Polemiche

Caso mensa ai morosi, la questione arriva al Senato. Il sindaco: “Nessun bambino resterà senza pasto”

L'Amministrazione di Melzo ha preso posizione sulla questione morosità legata alla lettera della Dussmann. Dura la senatrice Malpezzi: "Giusto pretendere quanto dovuto, ma non a scapito dei bambini"

Caso mensa ai morosi, la questione arriva al Senato. Il sindaco: “Nessun bambino resterà senza pasto”

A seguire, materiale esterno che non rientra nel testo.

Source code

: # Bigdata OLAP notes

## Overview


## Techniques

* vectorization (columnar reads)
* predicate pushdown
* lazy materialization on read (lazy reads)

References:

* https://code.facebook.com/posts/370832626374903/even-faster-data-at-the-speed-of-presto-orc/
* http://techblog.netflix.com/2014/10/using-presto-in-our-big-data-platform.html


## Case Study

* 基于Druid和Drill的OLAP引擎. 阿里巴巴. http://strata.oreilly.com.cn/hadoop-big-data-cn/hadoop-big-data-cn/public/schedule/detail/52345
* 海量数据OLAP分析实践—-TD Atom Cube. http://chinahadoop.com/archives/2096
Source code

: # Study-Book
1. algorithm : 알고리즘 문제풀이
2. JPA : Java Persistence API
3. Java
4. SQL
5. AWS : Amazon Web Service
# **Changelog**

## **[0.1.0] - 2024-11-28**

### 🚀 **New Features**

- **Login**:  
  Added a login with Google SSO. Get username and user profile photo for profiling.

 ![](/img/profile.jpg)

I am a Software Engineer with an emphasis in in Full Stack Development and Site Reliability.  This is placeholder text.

“Nessun bambino resterà senza pasto”. Le rassicurazioni arrivano direttamente dal sindaco di Melzo Antonio Fusè che ha espresso la posizione della maggioranza a seguito delle polemiche esplose durante le ultime settimane in risposta alla lettera che la Dussmann ha inviato a tutte le famiglie non in regola con il pagamento del servizio di refezione scolastica.

La questione mensa finisce in Senato

Una missiva in cui si esplicitava che il mancato pagamento degli insoluti era un criterio di discrimine per l’iscrizione al servizio per il prossimo anno scolastico pena l’esclusione dei bambini dallo stesso. Una scelta che ha diviso l’opinione pubblica, ma che ha trovato ferma opposizione dal Partito democratico che ha ricordato come la concessione prevedesse la garanzia del pasto per tutti i bambini, anche per i figli di morosi.
Sulla vicenda si era espressa anche la senatrice Pd Simona Malpezzi chiedendo all’Amministrazione di fare chiarezza.

La lettera, del tutto legittima, che il gestore ha mandato alle famiglie contiene una frase che non può essere tollerata – ha spiegato – Non si può minacciare l’esclusione dal servizio mensa dei figli di chi non è in regola con i pagamenti. Sono rimasta sgomenta perché non spetta al gestore della refezione scolastica decidere che può accedere o meno a mensa, visto che stiamo parlando di tempo scuola e di un momento educativo che rientra nel percorso promosso dalla scuola. L’Amministrazione comunale non può consentire all’azienda di utilizzare questi toni, perché un conto è chiedere che le morosità siano sanate, un conto è arrogarsi il diritto di una scelta che non compete loro.

La replica dell’Amministrazione

Dopo il silenzio iniziale sulla vicenda, la maggioranza delle Liste civiche ha preso posizione rassicurando da un lato i cittadini, dall’altro rimarcando la libertà dell’azienda che ha vinto il bando di perseguire coloro che non corrispondono quanto pattuito per un servizio a domanda individuale che tiene già conto di riduzioni di canone in base alle condizioni economiche dei singoli utenti

Da giorni l’argomento è in fase di interlocuzione con la società che ha in concessione il servizio – hanno spiegato dal Municipio – Resta inteso che i casi sociali verranno presi in carico, come sempre, a mezzo del Servizio alla persona del Comune. Il cibo viene assicurato per tutti i bambini delle nostre scuole. E’ evidente che la società concessionaria userà tutti gli strumenti per tutelare le proprie ragioni di credito. Come Amministrazione siamo sempre stati attenti alla tematica e lo dimostrano gli investimenti che ogni anno dedichiamo al Welfare, seconda voce di spesa del nostro bilancio.